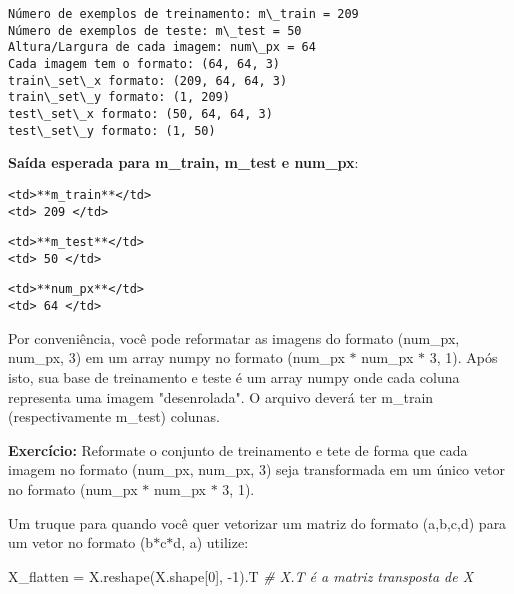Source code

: \documentclass[11pt]{article}
\newenvironment{Shaded}{}{}
\newcommand{\DecValTok}[1]{\textcolor[rgb]{0.25,0.63,0.44}{{#1}}}
\newcommand{\CommentTok}[1]{\textcolor[rgb]{0.38,0.63,0.69}{\textit{{#1}}}}
\newcommand{\NormalTok}[1]{{#1}}
\newcommand{\OperatorTok}[1]{\textcolor[rgb]{0.40,0.40,0.40}{{#1}}}
\begin{document}
    \begin{Verbatim}[commandchars=\\\{\}]
Número de exemplos de treinamento: m\_train = 209
Número de exemplos de teste: m\_test = 50
Altura/Largura de cada imagem: num\_px = 64
Cada imagem tem o formato: (64, 64, 3)
train\_set\_x formato: (209, 64, 64, 3)
train\_set\_y formato: (1, 209)
test\_set\_x formato: (50, 64, 64, 3)
test\_set\_y formato: (1, 50)

    \end{Verbatim}

    \textbf{Saída esperada para m\_train, m\_test e num\_px}:

\begin{verbatim}
<td>**m_train**</td>
<td> 209 </td> 
\end{verbatim}

\begin{verbatim}
<td>**m_test**</td>
<td> 50 </td> 
\end{verbatim}

\begin{verbatim}
<td>**num_px**</td>
<td> 64 </td> 
\end{verbatim}

    Por conveniência, você pode reformatar as imagens do formato (num\_px,
num\_px, 3) em um array numpy no formato (num\_px \(*\) num\_px \(*\) 3,
1). Após isto, sua base de treinamento e teste é um array numpy onde
cada coluna representa uma imagem "desenrolada". O arquivo deverá ter
m\_train (respectivamente m\_test) colunas.

\textbf{Exercício:} Reformate o conjunto de treinamento e tete de forma
que cada imagem no formato (num\_px, num\_px, 3) seja transformada em um
único vetor no formato (num\_px \(*\) num\_px \(*\) 3, 1).

Um truque para quando você quer vetorizar um matriz do formato (a,b,c,d)
para um vetor no formato (b\(*\)c\(*\)d, a) utilize:

\begin{Shaded}
\begin{Highlighting}[]
\NormalTok{X_flatten }\OperatorTok{=}\NormalTok{ X.reshape(X.shape[}\DecValTok{0}\NormalTok{], }\OperatorTok{-}\DecValTok{1}\NormalTok{).T      }\CommentTok{# X.T é a matriz transposta de X}
\end{Highlighting}
\end{Shaded}
\end{document}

• • •

*TASK ITEM:* Give every line of the listing above again, exactly, with no images.

*WRITTEN RESPONSE:*
Source code

: \documentclass[11pt]{article}
\newenvironment{Shaded}{}{}
\newcommand{\DecValTok}[1]{\textcolor[rgb]{0.25,0.63,0.44}{{#1}}}
\newcommand{\CommentTok}[1]{\textcolor[rgb]{0.38,0.63,0.69}{\textit{{#1}}}}
\newcommand{\NormalTok}[1]{{#1}}
\newcommand{\OperatorTok}[1]{\textcolor[rgb]{0.40,0.40,0.40}{{#1}}}
\begin{document}
    \begin{Verbatim}[commandchars=\\\{\}]
Número de exemplos de treinamento: m\_train = 209
Número de exemplos de teste: m\_test = 50
Altura/Largura de cada imagem: num\_px = 64
Cada imagem tem o formato: (64, 64, 3)
train\_set\_x formato: (209, 64, 64, 3)
train\_set\_y formato: (1, 209)
test\_set\_x formato: (50, 64, 64, 3)
test\_set\_y formato: (1, 50)

    \end{Verbatim}

    \textbf{Saída esperada para m\_train, m\_test e num\_px}:

\begin{verbatim}
<td>**m_train**</td>
<td> 209 </td> 
\end{verbatim}

\begin{verbatim}
<td>**m_test**</td>
<td> 50 </td> 
\end{verbatim}

\begin{verbatim}
<td>**num_px**</td>
<td> 64 </td> 
\end{verbatim}

    Por conveniência, você pode reformatar as imagens do formato (num\_px,
num\_px, 3) em um array numpy no formato (num\_px \(*\) num\_px \(*\) 3,
1). Após isto, sua base de treinamento e teste é um array numpy onde
cada coluna representa uma imagem "desenrolada". O arquivo deverá ter
m\_train (respectivamente m\_test) colunas.

\textbf{Exercício:} Reformate o conjunto de treinamento e tete de forma
que cada imagem no formato (num\_px, num\_px, 3) seja transformada em um
único vetor no formato (num\_px \(*\) num\_px \(*\) 3, 1).

Um truque para quando você quer vetorizar um matriz do formato (a,b,c,d)
para um vetor no formato (b\(*\)c\(*\)d, a) utilize:

\begin{Shaded}
\begin{Highlighting}[]
\NormalTok{X_flatten }\OperatorTok{=}\NormalTok{ X.reshape(X.shape[}\DecValTok{0}\NormalTok{], }\OperatorTok{-}\DecValTok{1}\NormalTok{).T      }\CommentTok{# X.T é a matriz transposta de X}
\end{Highlighting}
\end{Shaded}
\end{document}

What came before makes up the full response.